**WORK REQUEST:** Give the number of lines in the records below that include "comparison", and nothing more.

**RECORDS SHOWN:**
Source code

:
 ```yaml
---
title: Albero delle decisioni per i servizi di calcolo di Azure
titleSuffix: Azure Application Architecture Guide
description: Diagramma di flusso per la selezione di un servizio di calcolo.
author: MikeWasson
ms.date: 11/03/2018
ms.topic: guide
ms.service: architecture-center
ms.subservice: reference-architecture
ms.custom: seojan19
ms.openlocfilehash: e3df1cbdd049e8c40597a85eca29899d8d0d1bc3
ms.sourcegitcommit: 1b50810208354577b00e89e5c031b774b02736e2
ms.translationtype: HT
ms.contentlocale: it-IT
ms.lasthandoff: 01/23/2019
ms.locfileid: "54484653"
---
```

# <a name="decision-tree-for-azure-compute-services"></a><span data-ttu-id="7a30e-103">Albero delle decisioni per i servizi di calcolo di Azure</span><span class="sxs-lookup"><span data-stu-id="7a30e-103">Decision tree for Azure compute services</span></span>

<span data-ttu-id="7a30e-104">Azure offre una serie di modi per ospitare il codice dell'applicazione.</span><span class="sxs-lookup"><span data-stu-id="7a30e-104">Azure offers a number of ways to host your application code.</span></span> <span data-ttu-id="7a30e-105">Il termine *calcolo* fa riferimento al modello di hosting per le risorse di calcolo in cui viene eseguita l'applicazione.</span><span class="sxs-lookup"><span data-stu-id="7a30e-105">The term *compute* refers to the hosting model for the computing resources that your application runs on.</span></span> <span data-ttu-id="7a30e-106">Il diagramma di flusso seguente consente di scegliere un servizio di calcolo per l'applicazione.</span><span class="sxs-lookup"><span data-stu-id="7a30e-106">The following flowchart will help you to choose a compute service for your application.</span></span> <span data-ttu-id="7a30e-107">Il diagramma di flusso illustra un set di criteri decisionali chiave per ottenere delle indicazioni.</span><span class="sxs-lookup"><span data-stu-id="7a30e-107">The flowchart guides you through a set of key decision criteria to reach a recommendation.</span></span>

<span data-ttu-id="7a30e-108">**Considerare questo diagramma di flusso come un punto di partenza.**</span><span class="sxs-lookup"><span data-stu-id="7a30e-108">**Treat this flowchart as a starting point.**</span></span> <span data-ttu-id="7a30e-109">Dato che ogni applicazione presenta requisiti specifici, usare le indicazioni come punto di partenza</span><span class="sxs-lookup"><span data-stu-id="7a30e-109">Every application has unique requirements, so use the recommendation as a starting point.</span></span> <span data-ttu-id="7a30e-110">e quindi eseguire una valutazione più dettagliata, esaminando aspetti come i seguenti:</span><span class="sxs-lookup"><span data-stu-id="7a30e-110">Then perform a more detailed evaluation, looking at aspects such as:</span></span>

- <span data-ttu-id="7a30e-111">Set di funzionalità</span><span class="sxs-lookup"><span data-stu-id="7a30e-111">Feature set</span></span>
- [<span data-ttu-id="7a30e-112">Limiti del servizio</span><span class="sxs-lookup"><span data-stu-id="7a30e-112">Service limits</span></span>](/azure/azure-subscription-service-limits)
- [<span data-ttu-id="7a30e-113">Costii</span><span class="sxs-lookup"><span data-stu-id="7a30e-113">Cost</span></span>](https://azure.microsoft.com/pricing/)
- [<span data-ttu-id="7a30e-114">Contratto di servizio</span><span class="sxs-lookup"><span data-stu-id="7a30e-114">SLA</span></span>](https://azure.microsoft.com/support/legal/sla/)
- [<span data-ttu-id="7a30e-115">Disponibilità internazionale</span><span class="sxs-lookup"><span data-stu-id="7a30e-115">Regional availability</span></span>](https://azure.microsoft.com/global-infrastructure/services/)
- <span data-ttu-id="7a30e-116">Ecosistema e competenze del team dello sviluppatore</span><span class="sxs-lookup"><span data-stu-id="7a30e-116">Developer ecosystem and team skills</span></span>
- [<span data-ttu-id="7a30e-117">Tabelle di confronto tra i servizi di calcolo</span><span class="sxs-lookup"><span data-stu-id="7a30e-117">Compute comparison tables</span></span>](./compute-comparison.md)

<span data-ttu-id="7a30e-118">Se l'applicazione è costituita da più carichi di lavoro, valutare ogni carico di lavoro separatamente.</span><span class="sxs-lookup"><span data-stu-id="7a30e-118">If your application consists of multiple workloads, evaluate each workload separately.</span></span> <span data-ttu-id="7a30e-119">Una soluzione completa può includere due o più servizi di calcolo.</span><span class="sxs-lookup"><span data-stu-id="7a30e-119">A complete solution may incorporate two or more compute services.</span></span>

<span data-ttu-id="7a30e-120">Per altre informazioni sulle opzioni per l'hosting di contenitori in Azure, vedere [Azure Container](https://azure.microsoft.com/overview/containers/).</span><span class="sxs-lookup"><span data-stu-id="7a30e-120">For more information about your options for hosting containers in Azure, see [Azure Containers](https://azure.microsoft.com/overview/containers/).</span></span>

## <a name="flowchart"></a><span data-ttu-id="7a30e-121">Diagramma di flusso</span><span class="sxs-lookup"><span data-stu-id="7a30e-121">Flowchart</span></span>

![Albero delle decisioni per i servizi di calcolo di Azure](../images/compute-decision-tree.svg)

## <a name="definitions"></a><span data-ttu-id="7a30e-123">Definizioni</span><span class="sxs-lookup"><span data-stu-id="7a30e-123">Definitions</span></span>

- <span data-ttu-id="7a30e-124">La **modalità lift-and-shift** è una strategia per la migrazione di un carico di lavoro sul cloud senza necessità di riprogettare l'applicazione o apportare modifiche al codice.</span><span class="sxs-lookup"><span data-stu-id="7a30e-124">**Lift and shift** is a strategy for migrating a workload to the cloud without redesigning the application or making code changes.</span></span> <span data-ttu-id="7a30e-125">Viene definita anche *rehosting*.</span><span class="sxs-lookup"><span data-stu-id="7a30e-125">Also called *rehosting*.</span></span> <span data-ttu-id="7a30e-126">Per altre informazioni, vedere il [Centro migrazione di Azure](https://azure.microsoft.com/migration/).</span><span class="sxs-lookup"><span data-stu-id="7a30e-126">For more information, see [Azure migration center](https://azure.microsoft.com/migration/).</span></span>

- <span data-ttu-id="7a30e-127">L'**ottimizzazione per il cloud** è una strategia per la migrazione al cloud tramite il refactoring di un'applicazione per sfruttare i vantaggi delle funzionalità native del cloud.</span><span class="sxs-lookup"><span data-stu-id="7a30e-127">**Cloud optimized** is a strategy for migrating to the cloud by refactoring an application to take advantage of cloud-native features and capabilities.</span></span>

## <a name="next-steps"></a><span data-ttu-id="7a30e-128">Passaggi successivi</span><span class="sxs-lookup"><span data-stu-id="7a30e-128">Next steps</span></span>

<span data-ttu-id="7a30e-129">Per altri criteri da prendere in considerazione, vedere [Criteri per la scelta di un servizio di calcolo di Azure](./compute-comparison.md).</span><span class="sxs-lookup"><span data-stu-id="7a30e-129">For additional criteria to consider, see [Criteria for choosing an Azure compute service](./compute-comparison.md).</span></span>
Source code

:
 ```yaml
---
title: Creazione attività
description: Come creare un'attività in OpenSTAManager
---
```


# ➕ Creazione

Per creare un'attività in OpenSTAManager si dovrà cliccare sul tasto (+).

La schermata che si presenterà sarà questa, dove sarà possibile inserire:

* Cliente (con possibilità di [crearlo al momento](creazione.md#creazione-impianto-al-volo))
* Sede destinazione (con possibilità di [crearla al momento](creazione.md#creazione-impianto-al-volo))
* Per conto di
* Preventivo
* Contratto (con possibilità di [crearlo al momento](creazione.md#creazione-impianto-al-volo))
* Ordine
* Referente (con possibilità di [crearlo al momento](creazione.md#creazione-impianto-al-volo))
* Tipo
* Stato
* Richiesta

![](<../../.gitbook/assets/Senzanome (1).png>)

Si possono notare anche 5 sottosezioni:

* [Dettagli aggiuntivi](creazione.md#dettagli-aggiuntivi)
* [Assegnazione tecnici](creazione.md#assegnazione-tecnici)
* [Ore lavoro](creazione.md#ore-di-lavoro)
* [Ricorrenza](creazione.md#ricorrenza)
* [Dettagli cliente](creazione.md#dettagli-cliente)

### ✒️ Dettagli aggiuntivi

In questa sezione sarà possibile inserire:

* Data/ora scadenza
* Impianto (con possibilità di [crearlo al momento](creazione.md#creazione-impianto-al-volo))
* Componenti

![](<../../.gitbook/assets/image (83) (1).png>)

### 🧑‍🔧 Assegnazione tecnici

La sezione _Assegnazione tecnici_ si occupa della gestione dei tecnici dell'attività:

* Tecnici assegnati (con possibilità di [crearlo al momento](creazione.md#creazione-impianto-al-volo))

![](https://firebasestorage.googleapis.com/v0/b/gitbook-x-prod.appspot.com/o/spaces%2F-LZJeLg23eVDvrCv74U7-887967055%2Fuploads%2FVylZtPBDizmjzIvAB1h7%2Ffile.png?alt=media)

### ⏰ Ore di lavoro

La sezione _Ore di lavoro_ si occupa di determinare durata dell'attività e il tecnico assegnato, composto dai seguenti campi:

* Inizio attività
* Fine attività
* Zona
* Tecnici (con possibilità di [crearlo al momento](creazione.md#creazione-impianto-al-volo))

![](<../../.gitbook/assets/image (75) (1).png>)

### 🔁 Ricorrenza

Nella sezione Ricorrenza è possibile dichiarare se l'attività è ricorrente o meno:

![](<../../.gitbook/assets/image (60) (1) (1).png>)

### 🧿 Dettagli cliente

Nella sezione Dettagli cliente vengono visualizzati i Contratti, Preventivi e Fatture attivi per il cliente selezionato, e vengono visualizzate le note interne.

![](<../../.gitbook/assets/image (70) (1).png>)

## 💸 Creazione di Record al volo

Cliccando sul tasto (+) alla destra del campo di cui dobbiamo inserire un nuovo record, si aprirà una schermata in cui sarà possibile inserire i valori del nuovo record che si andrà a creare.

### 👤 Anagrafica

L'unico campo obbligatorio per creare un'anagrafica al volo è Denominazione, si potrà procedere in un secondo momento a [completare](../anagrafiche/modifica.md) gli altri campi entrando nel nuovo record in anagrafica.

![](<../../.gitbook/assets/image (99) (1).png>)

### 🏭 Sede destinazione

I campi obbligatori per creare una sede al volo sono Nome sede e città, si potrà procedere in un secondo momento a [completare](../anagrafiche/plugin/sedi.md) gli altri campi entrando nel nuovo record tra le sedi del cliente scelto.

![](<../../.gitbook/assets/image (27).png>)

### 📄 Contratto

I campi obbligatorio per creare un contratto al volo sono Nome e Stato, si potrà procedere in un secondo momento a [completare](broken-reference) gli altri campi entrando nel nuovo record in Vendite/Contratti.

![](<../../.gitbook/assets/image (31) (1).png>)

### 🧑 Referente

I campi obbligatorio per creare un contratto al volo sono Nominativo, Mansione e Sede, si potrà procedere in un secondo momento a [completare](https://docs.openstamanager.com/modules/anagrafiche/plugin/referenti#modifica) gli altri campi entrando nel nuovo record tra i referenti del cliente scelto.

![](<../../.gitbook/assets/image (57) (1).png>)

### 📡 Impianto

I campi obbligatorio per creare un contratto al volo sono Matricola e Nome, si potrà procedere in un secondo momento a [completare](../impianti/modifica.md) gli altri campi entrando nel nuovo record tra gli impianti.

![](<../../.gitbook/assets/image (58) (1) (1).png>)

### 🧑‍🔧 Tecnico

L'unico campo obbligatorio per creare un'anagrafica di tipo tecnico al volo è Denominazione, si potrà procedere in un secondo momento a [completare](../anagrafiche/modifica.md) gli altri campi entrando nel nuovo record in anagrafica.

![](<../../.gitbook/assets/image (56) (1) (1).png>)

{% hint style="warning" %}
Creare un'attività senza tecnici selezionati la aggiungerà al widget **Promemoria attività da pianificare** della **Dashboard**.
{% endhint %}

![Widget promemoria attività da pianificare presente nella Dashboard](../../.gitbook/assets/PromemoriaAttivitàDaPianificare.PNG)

**OUTPUT BELOW:** 2